# TASK REQUIREMENTS
Using the entries that follow, state how many lines contain the word "无此操作". The response is that number and nothing more.

# SUPPLIED MATERIAL
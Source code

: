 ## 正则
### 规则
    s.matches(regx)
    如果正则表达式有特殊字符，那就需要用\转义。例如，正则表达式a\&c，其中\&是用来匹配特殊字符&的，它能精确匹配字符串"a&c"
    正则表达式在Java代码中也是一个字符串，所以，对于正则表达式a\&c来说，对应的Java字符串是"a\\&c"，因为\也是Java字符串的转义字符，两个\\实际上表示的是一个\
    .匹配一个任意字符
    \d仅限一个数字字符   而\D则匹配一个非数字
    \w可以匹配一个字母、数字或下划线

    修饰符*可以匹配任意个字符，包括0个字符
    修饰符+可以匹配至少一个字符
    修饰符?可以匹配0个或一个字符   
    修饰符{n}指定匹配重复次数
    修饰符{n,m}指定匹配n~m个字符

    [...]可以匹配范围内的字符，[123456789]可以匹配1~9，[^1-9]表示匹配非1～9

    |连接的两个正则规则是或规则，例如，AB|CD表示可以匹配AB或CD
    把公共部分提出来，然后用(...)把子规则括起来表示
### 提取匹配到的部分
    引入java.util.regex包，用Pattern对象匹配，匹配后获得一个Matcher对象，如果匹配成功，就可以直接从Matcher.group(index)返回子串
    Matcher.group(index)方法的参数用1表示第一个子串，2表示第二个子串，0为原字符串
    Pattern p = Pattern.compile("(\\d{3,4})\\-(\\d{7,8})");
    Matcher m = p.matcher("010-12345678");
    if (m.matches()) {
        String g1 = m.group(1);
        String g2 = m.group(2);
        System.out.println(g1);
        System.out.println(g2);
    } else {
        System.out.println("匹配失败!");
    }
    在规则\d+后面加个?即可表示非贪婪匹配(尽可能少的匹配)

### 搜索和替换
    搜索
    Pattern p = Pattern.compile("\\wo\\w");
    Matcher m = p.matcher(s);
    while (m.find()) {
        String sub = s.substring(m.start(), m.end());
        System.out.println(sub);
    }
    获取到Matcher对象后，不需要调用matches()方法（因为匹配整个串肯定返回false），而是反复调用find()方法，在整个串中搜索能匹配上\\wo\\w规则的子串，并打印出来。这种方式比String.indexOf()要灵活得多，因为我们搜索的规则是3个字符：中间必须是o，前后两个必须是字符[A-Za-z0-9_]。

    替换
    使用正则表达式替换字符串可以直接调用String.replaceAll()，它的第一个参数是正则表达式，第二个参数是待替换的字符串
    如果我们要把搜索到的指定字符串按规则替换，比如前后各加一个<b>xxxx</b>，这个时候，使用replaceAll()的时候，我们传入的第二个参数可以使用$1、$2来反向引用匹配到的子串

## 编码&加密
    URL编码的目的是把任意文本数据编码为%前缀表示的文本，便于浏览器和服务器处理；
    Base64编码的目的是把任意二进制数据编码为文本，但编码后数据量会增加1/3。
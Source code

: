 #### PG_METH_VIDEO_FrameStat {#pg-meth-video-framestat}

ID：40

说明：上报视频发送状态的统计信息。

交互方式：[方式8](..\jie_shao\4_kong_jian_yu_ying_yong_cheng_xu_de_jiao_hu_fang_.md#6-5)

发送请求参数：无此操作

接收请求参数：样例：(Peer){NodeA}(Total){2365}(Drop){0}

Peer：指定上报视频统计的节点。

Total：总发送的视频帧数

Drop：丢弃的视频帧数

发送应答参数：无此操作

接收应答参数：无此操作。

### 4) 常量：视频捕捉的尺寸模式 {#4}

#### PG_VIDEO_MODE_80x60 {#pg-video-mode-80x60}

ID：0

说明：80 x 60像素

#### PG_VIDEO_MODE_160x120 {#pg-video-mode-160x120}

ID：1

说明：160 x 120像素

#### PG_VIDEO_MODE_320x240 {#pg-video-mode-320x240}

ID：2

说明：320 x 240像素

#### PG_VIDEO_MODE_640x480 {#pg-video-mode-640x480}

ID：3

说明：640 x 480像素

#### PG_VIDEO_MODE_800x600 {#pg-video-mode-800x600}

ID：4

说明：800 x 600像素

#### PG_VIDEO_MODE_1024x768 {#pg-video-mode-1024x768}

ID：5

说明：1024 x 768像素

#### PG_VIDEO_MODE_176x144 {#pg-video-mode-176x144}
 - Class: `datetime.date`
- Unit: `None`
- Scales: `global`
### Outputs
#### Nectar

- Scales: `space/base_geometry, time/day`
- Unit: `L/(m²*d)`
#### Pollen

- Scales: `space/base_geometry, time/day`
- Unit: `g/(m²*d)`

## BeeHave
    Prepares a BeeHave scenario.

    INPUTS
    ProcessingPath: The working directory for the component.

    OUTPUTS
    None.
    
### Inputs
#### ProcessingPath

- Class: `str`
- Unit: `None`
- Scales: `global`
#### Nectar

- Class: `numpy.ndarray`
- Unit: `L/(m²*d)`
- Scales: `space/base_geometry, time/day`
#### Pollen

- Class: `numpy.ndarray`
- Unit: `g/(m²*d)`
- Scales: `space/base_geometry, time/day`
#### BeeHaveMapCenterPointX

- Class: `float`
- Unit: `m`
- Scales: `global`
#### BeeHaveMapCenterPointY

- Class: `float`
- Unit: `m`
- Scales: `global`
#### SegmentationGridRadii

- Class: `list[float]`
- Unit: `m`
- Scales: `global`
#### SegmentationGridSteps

# OUTPUT FOR THIS TASK
3